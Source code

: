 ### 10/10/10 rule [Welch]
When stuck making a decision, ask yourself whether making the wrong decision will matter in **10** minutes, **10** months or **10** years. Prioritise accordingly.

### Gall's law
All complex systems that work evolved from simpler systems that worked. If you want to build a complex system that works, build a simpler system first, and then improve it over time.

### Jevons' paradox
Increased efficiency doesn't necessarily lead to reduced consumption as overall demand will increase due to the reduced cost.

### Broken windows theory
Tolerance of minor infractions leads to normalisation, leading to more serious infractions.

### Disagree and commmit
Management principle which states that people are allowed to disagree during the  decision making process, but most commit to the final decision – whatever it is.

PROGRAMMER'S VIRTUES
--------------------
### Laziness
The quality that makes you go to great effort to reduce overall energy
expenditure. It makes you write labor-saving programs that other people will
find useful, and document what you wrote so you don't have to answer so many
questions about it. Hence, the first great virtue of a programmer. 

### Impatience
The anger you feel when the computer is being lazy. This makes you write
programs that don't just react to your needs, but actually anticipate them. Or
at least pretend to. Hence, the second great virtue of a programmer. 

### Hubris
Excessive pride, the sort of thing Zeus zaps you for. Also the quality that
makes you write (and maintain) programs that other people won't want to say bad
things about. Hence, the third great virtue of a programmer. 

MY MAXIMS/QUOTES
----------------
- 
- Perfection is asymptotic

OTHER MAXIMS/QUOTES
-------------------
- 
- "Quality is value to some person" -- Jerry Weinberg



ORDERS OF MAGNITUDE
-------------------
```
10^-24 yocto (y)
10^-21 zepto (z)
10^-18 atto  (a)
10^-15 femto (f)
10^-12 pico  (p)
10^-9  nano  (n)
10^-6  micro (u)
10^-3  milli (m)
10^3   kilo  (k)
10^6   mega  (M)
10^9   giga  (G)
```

+ + + + + + +

→ THE PROBLEM
Look over the material above and show each line where "QUOTES" appears.

→ EXERCISE ANSWER
MY MAXIMS/QUOTES
OTHER MAXIMS/QUOTES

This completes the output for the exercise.